Assignment #2: Warp Efficiency Performance Counter (RTL)

In this assignment, you will add two new machine performance monitoring (MPM) counters to the GPU hardware to calculate the GPU Warp Efficiency after a kernel execution. These two counters, total_issued_warps and total_active_threads, will allow you to compute warp efficiency by dividing the number of active threads by the number of times a warp was issued for execution in the GPU pipeline.

The Warp Efficiency can be computed as:

$$\text{Warp Efficiency} = \frac{\text{total\_active\_threads}}{\text{total\_issued\_warps} \times \text{warp\_size}} \times 100$$

Vortex already supports a few performance counters, and you can find the list in the file /vortex/hw/rtl/VX_types.vh. You will be adding two new counters for total_issued_warps and total_active_threads.

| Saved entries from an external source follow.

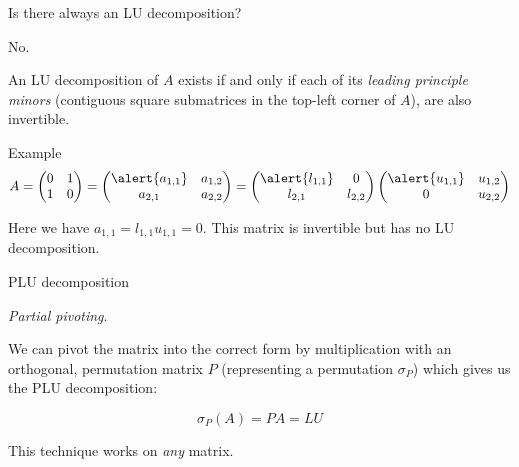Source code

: \documentclass{beamer}
\begin{document}
\begin{frame}{Is there always an LU decomposition?}

    \alert{No.}

    An LU decomposition of $A$ exists if and only if each of its \emph{leading principle minors}
    (contiguous square submatrices in the top-left corner of $A$),
    are also invertible.

    \pause{}

    \begin{exampleblock}{Example}
        \[
            A = \begin{pmatrix}{}
                0 & 1 \\
                1 & 0
            \end{pmatrix} 

            = \begin{pmatrix}{}
                \alert{a_{1,1}} & a_{1,2} \\
                a_{2,1} & a_{2,2}
            \end{pmatrix}
            = \begin{pmatrix}{}
                \alert{l_{1,1}} & 0 \\
                l_{2,1} & l_{2,2}
            \end{pmatrix}
            \begin{pmatrix}{}
                \alert{u_{1,1}} & u_{1,2} \\
                0 & u_{2,2}
            \end{pmatrix}
        \]

        Here we have $a_{1,1} = l_{1,1}u_{1,1} = 0.$
        \bigbreak
        This matrix is invertible but has no LU decomposition.
    \end{exampleblock}

    \pause{}


\end{frame}

\begin{frame}{PLU decomposition}

    \emph{Partial pivoting}.

    We can pivot the matrix into the correct form by multiplication with
    an orthogonal, permutation matrix $P$ (representing a permutation $\sigma_P$)
    which gives us the PLU decomposition:

    \[
        \sigma_P(A) = PA = LU
    \]

    \pause{}

    \begin{block}{}
        This technique works on \emph{any} matrix.
    \end{block}

\end{frame}
\end{document}
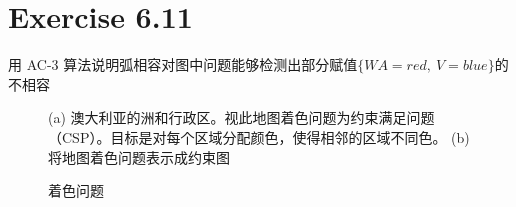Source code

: \documentclass{article}
\begin{document}
\section{Exercise 6.11}
用 AC-3 算法说明弧相容对图中问题能够检测出部分赋值$\{WA = red,\ V = blue\}$的不相容
\begin{figure}[h]
    {
        \centering
        \caption{着色问题}
    }
    (a) 澳大利亚的洲和行政区。视此地图着色问题为约束满足问题（CSP）。目标是对每个区域分配颜色，使得相邻的区域不同色。 (b) 将地图着色问题表示成约束图
\end{figure}
\end{document}
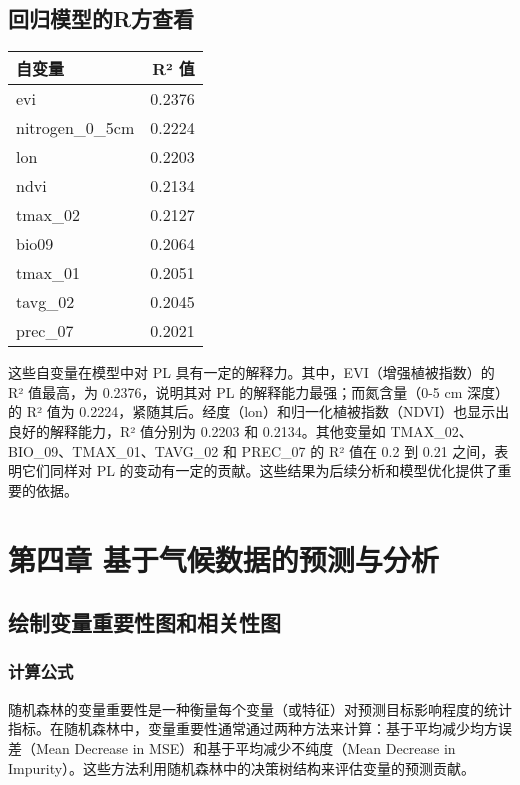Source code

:\documentclass{article}
\begin{document}
	\subsection{回归模型的R方查看}
\begin{table}

	\begin{tabular}{lr}
		\toprule
		\textbf{自变量} & \textbf{R² 值} \\ \midrule
		evi & 0.2376 \\ 
		nitrogen\_0\_5cm & 0.2224 \\ 
		lon & 0.2203 \\ 
		ndvi & 0.2134 \\ 
		tmax\_02 & 0.2127 \\ 
		bio09 & 0.2064 \\ 
		tmax\_01 & 0.2051 \\ 
		tavg\_02 & 0.2045 \\ 
		prec\_07 & 0.2021 \\ 
		\bottomrule
	\end{tabular}

	

\end{table}
这些自变量在模型中对 PL 具有一定的解释力。其中，EVI（增强植被指数）的 R² 值最高，为 0.2376，说明其对 PL 的解释能力最强；而氮含量（0-5 cm 深度）的 R² 值为 0.2224，紧随其后。经度（lon）和归一化植被指数（NDVI）也显示出良好的解释能力，R² 值分别为 0.2203 和 0.2134。其他变量如 TMAX\_02、BIO\_09、TMAX\_01、TAVG\_02 和 PREC\_07 的 R² 值在 0.2 到 0.21 之间，表明它们同样对 PL 的变动有一定的贡献。这些结果为后续分析和模型优化提供了重要的依据。




	\section{第四章 基于气候数据的预测与分析}
	
	\subsection{绘制变量重要性图和相关性图}
	
	
	\subsubsection{计算公式}
	随机森林的变量重要性是一种衡量每个变量（或特征）对预测目标影响程度的统计指标。在随机森林中，变量重要性通常通过两种方法来计算：基于平均减少均方误差（Mean Decrease in MSE）和基于平均减少不纯度（Mean Decrease in Impurity）。这些方法利用随机森林中的决策树结构来评估变量的预测贡献。
	
\end{document}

Step 1: Reserve CSR Addresses for the New Counters

Start by reserving addresses in the CSR for the new counters. In VX_types.vh, under the "Machine Performance-monitoring memory counters (class 3)" section, add the following lines:

`define VX_CSR_MPM_TOTAL_ISSUED_WARPS     12'hB03
`define VX_CSR_MPM_TOTAL_ISSUED_WARPS_H   12'hB83
`define VX_CSR_MPM_TOTAL_ACTIVE_THREADS   12'hB04
`define VX_CSR_MPM_TOTAL_ACTIVE_THREADS_H 12'hB84

You will also need to add the definition next to the other class definitions near the top:

`define VX_DCR_MPM_CLASS_3              3

`define PERF_CTR_BITS                   44

Step 2: Register the Counters CSRs

Next, you need to add logic to expose these counters in the CSR. In VX_csr_data.sv, add the new case for the new class of performance counters, along with the logic to read and expose them:

`VX_DCR_MPM_CLASS_3: begin
    case (read_addr)
    // Add your custom counters here for Class 3:
    `CSR_READ_64(`VX_CSR_MPM_TOTAL_ISSUED_WARPS, read_data_ro_w, pipeline_perf.sched.total_issued_warps);
    `CSR_READ_64(`VX_CSR_MPM_TOTAL_ACTIVE_THREADS, read_data_ro_w, pipeline_perf.sched.total_active_threads);
    default:;
    endcase
end

Step 3: Update the Performance Interface in VX_gpu_pkg.sv

Modify the performance structure sched_perf_t in VX_gpu_pkg.sv to include the new counters:

typedef struct packed {
  /***/
  logic [`PERF_CTR_BITS-1:0] total_issued_warps;
  logic [`PERF_CTR_BITS-1:0] total_active_threads;
} sched_perf_t;

Step 4: Implement Logic for issue_warps and total_active_threads

You will now implement the logic for tracking total_issued_warps and total_active_threads in the VX_schedule.sv file.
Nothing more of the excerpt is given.